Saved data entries
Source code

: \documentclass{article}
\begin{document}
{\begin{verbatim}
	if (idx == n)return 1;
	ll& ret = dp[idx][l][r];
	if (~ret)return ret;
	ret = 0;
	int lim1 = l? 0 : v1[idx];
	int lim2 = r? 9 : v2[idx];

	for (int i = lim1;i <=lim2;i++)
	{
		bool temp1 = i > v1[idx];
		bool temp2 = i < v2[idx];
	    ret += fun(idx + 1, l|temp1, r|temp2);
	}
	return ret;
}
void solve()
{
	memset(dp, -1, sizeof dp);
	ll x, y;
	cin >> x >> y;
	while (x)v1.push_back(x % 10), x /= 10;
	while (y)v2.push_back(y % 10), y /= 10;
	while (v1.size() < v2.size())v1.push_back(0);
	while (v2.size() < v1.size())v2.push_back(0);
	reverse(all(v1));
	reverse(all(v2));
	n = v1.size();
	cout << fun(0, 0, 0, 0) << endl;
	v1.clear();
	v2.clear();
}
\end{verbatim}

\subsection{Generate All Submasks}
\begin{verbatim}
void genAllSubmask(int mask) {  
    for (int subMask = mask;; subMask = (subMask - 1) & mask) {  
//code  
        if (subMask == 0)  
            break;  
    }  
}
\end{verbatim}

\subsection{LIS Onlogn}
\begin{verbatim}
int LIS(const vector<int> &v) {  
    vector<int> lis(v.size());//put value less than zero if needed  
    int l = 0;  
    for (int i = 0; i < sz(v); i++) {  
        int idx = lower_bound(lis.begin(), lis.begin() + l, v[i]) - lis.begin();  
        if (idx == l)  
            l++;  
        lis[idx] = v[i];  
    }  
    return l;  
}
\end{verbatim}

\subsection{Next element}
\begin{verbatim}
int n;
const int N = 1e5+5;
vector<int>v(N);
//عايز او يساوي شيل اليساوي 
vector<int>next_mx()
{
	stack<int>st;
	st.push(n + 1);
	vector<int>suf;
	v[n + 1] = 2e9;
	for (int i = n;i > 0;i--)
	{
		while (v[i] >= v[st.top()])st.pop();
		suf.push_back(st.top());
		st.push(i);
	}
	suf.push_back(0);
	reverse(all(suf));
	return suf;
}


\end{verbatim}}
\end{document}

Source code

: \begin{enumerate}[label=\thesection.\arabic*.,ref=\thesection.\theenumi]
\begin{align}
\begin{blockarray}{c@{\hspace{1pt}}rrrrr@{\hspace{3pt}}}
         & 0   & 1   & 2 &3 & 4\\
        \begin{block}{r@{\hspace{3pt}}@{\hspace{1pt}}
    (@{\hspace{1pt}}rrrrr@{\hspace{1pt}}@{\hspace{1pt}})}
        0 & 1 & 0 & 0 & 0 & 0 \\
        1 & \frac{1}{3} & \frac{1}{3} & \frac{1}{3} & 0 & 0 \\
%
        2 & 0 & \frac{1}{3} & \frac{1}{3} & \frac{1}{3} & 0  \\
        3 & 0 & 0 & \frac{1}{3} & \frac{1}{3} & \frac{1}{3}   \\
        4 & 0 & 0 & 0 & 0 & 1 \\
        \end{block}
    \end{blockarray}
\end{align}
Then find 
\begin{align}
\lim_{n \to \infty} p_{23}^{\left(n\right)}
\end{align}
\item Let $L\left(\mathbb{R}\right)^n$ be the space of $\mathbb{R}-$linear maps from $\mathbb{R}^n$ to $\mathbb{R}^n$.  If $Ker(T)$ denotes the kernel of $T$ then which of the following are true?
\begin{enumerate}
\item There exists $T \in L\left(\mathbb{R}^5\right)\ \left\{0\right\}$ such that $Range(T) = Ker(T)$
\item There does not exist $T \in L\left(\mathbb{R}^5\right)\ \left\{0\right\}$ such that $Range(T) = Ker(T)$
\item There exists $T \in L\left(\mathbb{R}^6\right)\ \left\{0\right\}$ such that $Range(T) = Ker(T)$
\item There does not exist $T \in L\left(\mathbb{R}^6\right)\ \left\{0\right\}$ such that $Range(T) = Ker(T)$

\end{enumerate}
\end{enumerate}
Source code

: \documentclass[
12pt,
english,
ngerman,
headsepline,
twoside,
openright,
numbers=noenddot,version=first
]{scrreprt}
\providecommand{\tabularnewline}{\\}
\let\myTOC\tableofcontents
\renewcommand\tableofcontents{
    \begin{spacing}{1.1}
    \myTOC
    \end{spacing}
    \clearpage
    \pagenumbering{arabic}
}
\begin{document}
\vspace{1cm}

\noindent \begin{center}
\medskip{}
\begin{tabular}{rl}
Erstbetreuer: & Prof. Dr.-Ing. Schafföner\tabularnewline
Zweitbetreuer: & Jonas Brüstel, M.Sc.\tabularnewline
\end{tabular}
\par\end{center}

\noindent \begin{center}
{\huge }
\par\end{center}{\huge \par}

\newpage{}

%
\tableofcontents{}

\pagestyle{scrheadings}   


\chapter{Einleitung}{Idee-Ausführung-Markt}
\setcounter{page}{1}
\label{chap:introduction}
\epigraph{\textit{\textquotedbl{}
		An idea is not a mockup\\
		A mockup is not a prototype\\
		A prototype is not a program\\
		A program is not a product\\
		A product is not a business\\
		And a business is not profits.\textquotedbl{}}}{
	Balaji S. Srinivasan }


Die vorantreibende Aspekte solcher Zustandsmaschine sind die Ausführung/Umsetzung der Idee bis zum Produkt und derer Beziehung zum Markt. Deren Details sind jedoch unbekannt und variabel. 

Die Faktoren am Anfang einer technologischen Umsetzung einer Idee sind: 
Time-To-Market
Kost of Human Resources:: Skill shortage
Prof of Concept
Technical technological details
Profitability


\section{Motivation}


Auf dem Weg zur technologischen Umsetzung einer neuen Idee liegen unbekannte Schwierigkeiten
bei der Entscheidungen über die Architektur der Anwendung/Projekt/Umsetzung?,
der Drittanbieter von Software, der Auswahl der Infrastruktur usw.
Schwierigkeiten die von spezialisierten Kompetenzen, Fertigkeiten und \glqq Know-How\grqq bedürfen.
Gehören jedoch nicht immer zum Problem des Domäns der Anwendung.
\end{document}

• Aim of the exercise
Every entry should be duplicated exactly as written.

• Answer space
Source code

: \documentclass{article}
\begin{document}
{\begin{verbatim}
	if (idx == n)return 1;
	ll& ret = dp[idx][l][r];
	if (~ret)return ret;
	ret = 0;
	int lim1 = l? 0 : v1[idx];
	int lim2 = r? 9 : v2[idx];

	for (int i = lim1;i <=lim2;i++)
	{
		bool temp1 = i > v1[idx];
		bool temp2 = i < v2[idx];
	    ret += fun(idx + 1, l|temp1, r|temp2);
	}
	return ret;
}
void solve()
{
	memset(dp, -1, sizeof dp);
	ll x, y;
	cin >> x >> y;
	while (x)v1.push_back(x % 10), x /= 10;
	while (y)v2.push_back(y % 10), y /= 10;
	while (v1.size() < v2.size())v1.push_back(0);
	while (v2.size() < v1.size())v2.push_back(0);
	reverse(all(v1));
	reverse(all(v2));
	n = v1.size();
	cout << fun(0, 0, 0, 0) << endl;
	v1.clear();
	v2.clear();
}
\end{verbatim}

\subsection{Generate All Submasks}
\begin{verbatim}
void genAllSubmask(int mask) {  
    for (int subMask = mask;; subMask = (subMask - 1) & mask) {  
//code  
        if (subMask == 0)  
            break;  
    }  
}
\end{verbatim}

\subsection{LIS Onlogn}
\begin{verbatim}
int LIS(const vector<int> &v) {  
    vector<int> lis(v.size());//put value less than zero if needed  
    int l = 0;  
    for (int i = 0; i < sz(v); i++) {  
        int idx = lower_bound(lis.begin(), lis.begin() + l, v[i]) - lis.begin();  
        if (idx == l)  
            l++;  
        lis[idx] = v[i];  
    }  
    return l;  
}
\end{verbatim}

\subsection{Next element}
\begin{verbatim}
int n;
const int N = 1e5+5;
vector<int>v(N);
//عايز او يساوي شيل اليساوي 
vector<int>next_mx()
{
	stack<int>st;
	st.push(n + 1);
	vector<int>suf;
	v[n + 1] = 2e9;
	for (int i = n;i > 0;i--)
	{
		while (v[i] >= v[st.top()])st.pop();
		suf.push_back(st.top());
		st.push(i);
	}
	suf.push_back(0);
	reverse(all(suf));
	return suf;
}


\end{verbatim}}
\end{document}

Source code

: \begin{enumerate}[label=\thesection.\arabic*.,ref=\thesection.\theenumi]
\begin{align}
\begin{blockarray}{c@{\hspace{1pt}}rrrrr@{\hspace{3pt}}}
         & 0   & 1   & 2 &3 & 4\\
        \begin{block}{r@{\hspace{3pt}}@{\hspace{1pt}}
    (@{\hspace{1pt}}rrrrr@{\hspace{1pt}}@{\hspace{1pt}})}
        0 & 1 & 0 & 0 & 0 & 0 \\
        1 & \frac{1}{3} & \frac{1}{3} & \frac{1}{3} & 0 & 0 \\
%
        2 & 0 & \frac{1}{3} & \frac{1}{3} & \frac{1}{3} & 0  \\
        3 & 0 & 0 & \frac{1}{3} & \frac{1}{3} & \frac{1}{3}   \\
        4 & 0 & 0 & 0 & 0 & 1 \\
        \end{block}
    \end{blockarray}
\end{align}
Then find 
\begin{align}
\lim_{n \to \infty} p_{23}^{\left(n\right)}
\end{align}
\item Let $L\left(\mathbb{R}\right)^n$ be the space of $\mathbb{R}-$linear maps from $\mathbb{R}^n$ to $\mathbb{R}^n$.  If $Ker(T)$ denotes the kernel of $T$ then which of the following are true?
\begin{enumerate}
\item There exists $T \in L\left(\mathbb{R}^5\right)\ \left\{0\right\}$ such that $Range(T) = Ker(T)$
\item There does not exist $T \in L\left(\mathbb{R}^5\right)\ \left\{0\right\}$ such that $Range(T) = Ker(T)$
\item There exists $T \in L\left(\mathbb{R}^6\right)\ \left\{0\right\}$ such that $Range(T) = Ker(T)$
\item There does not exist $T \in L\left(\mathbb{R}^6\right)\ \left\{0\right\}$ such that $Range(T) = Ker(T)$

\end{enumerate}
\end{enumerate}
Source code

: \documentclass[
12pt,
english,
ngerman,
headsepline,
twoside,
openright,
numbers=noenddot,version=first
]{scrreprt}
\providecommand{\tabularnewline}{\\}
\let\myTOC\tableofcontents
\renewcommand\tableofcontents{
    \begin{spacing}{1.1}
    \myTOC
    \end{spacing}
    \clearpage
    \pagenumbering{arabic}
}
\begin{document}
\vspace{1cm}

\noindent \begin{center}
\medskip{}
\begin{tabular}{rl}
Erstbetreuer: & Prof. Dr.-Ing. Schafföner\tabularnewline
Zweitbetreuer: & Jonas Brüstel, M.Sc.\tabularnewline
\end{tabular}
\par\end{center}

\noindent \begin{center}
{\huge }
\par\end{center}{\huge \par}

\newpage{}

%
\tableofcontents{}

\pagestyle{scrheadings}   


\chapter{Einleitung}{Idee-Ausführung-Markt}
\setcounter{page}{1}
\label{chap:introduction}
\epigraph{\textit{\textquotedbl{}
		An idea is not a mockup\\
		A mockup is not a prototype\\
		A prototype is not a program\\
		A program is not a product\\
		A product is not a business\\
		And a business is not profits.\textquotedbl{}}}{
	Balaji S. Srinivasan }


Die vorantreibende Aspekte solcher Zustandsmaschine sind die Ausführung/Umsetzung der Idee bis zum Produkt und derer Beziehung zum Markt. Deren Details sind jedoch unbekannt und variabel. 

Die Faktoren am Anfang einer technologischen Umsetzung einer Idee sind: 
Time-To-Market
Kost of Human Resources:: Skill shortage
Prof of Concept
Technical technological details
Profitability


\section{Motivation}


Auf dem Weg zur technologischen Umsetzung einer neuen Idee liegen unbekannte Schwierigkeiten
bei der Entscheidungen über die Architektur der Anwendung/Projekt/Umsetzung?,
der Drittanbieter von Software, der Auswahl der Infrastruktur usw.
Schwierigkeiten die von spezialisierten Kompetenzen, Fertigkeiten und \glqq Know-How\grqq bedürfen.
Gehören jedoch nicht immer zum Problem des Domäns der Anwendung.
\end{document}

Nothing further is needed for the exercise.